Quale racconto esprimono. Sono oggetti, di lusso, perlopiù utensili per la cucina o la tavola apparecchiata, così come si possono ammirare negli affreschi della camera di Amore e Psiche di Palazzo Te: posateria, brocche, vasellame e contenitori vari di meravigliosa fattura. Ma oltre ad essere utili, queste cose assumono soprattutto virtù di status symbol, segni visibili del privilegio di una condizione di potere. In ognuna di queste cose si cela qualcosa di non detto, che tuttavia deve rivelarsi a tutti con estrema chiarezza: la forza di chi le possiede.

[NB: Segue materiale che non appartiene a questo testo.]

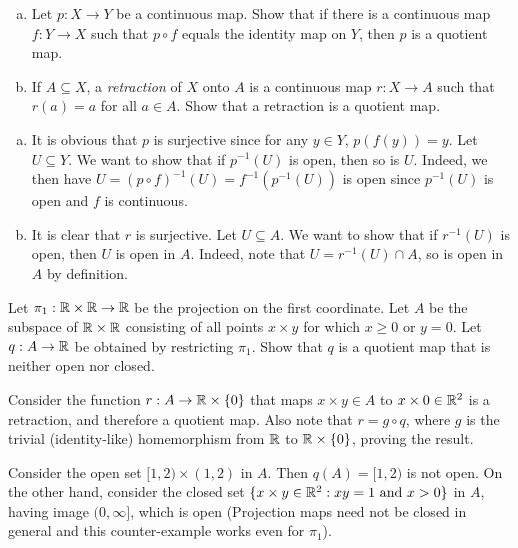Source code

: 	\setcounter{exercise}{1}
	\begin{exercise}
		\phantom{.}
		\begin{enumerate}[(a)]
			\item Let $p:X\to Y$ be a continuous map. Show that if there is a continuous map $f:Y\to X$ such that $p\circ f$ equals the identity map on $Y$, then $p$ is a quotient map.
			\item If $A\subseteq X$, a \textit{retraction} of $X$ onto $A$ is a continuous map $r:X\to A$ such that $r(a)=a$ for all $a\in A$. Show that a retraction is a quotient map.
		\end{enumerate}
	\end{exercise}
	\begin{solution*}
		\begin{enumerate}[(a)]
			\item It is obvious that $p$ is surjective since for any $y\in Y$, $p(f(y))=y$. Let $U\subseteq Y$. We want to show that if $p^{-1}(U)$ is open, then so is $U$. Indeed, we then have $U = (p\circ f)^{-1}(U) = f^{-1}(p^{-1}(U))$ is open since $p^{-1}(U)$ is open and $f$ is continuous.
			\item It is clear that $r$ is surjective. Let $U\subseteq A$. We want to show that if $r^{-1}(U)$ is open, then $U$ is open in $A$. Indeed, note that $U = r^{-1}(U) \cap A$, so is open in $A$ by definition.
		\end{enumerate}
	\end{solution*}

	\begin{exercise}
		Let $\pi_1:\mathbb{R}\times\mathbb{R}\to\mathbb{R}$ be the projection on the first coordinate. Let $A$ be the subspace of $\mathbb{R}\times\mathbb{R}$ consisting of all points $x\times y$ for which $x\geq 0$ or $y=0$. Let $q:A\to\mathbb{R}$ be obtained by restricting $\pi_1$. Show that $q$ is a quotient map that is neither open nor closed.
	\end{exercise}
	\begin{solution*}
		Consider the function $r:A\to \mathbb{R}\times\{0\}$ that maps $x\times y\in A$ to $x\times 0\in\mathbb{R}^2$ is a retraction, and therefore a quotient map. Also note that $r = g \circ q$, where $g$ is the trivial (identity-like) homemorphism from $\mathbb{R}$ to $\mathbb{R}\times\{0\}$, proving the result.

		Consider the open set $[1,2)\times(1,2)$ in $A$. Then $q(A) = [1,2)$ is not open. On the other hand, consider the closed set $\{x\times y\in\mathbb{R}^2 : xy=1\text{ and }x>0\}$ in $A$, having image $(0,\infty]$, which is open (Projection maps need not be closed in general and this counter-example works even for $\pi_1$).
	\end{solution*}

	
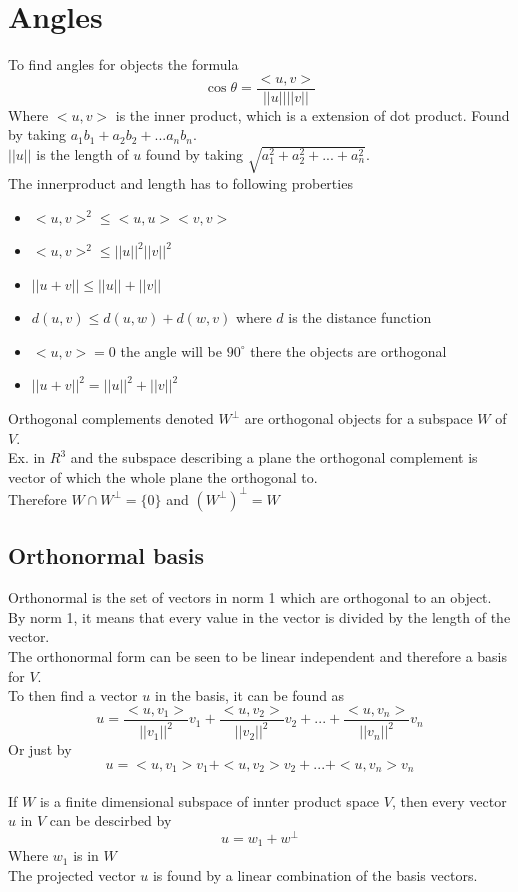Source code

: \documentclass[12pt, a4paper]{article}
\begin{document}
	\section{Angles}
		To find angles for objects the formula
		$$\cos\theta = \frac{<u,v>}{||u||||v||}$$
		Where $<u,v>$ is the inner product, which is a extension of dot product. Found by taking $a_1b_1+a_2b_2+...a_nb_n$.\\
		$||u||$ is the length of $u$ found by taking $\sqrt{a_1^2+a_2^2+...+a_n^2}$.\\
		The innerproduct and length has to following proberties
		\begin{itemize}
			\item $<u,v>^2\leq <u,u><v,v>$
			\item $<u,v>^2\leq ||u||^2||v||^2$
			\item $||u+v||\leq ||u||+||v||$
			\item $d(u,v)\leq d(u,w)+d(w,v)$ where $d$ is the distance function
			\item $<u,v>=0$ the angle will be $90^\circ$ there the objects are orthogonal
			\item $||u+v||^2=||u||^2+||v||^2$
		\end{itemize}
		Orthogonal complements denoted $W^\perp$ are orthogonal objects for a subspace $W$ of $V$.\\
		Ex. in $R^3$ and the subspace describing a plane the orthogonal complement is vector of which the whole plane the orthogonal to.\\
		Therefore $W\cap W^\perp=\{0\}$ and $(W^\perp)^\perp=W$\\
		\subsection{Orthonormal basis}
			Orthonormal is the set of vectors in norm 1 which are orthogonal to an object.\\
			By norm 1, it means that every value in the vector is divided by the length of the vector.\\
			The orthonormal form can be seen to be linear independent and therefore a basis for $V$.\\
			To then find a vector $u$ in the basis, it can be found as
			$$u=\frac{<u,v_1>}{||v_1||^2}v_1+\frac{<u,v_2>}{||v_2||^2}v_2+...+\frac{<u,v_n>}{||v_n||^2}v_n$$
			Or just by 
			$$u=<u,v_1>v_1+<u,v_2>v_2+...+<u,v_n>v_n$$\\[4mm]
			If $W$ is a finite dimensional subspace of innter product space $V$, then every vector $u$ in $V$ can be descirbed by\\
			$$u=w_1+w^\perp$$
			Where $w_1$ is in $W$\\
			The projected vector $u$ is found by a linear combination of the basis vectors.
\end{document}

Caso eclatante, in mostra, è lo scudo dell’imperatore Carlo V: più che a proteggere in battaglia, serve alle parate, o anche solo appeso in panoplia come impronta inequivocabile di chi comanda. Con la pinza a becco d’anatra o di cigno, dalla cui coda escono due serpenti, a raccogliere il cibo non è una mano qualsiasi ma quella, possiamo immaginare, di Federico II Gonzaga che commissionò a Giulio Romano la costruzione di Palazzo Te: il pranzo domestico o il sontuoso banchetto, al quale la pinza rimanda sia idealmente che concretamente, si sposa con l’autorità del marchese, elevato a duca da Carlo V nel 1530. È quindi, anche in questo caso, una celebrazione di magnificenza. Così come lo è tutta la mostra.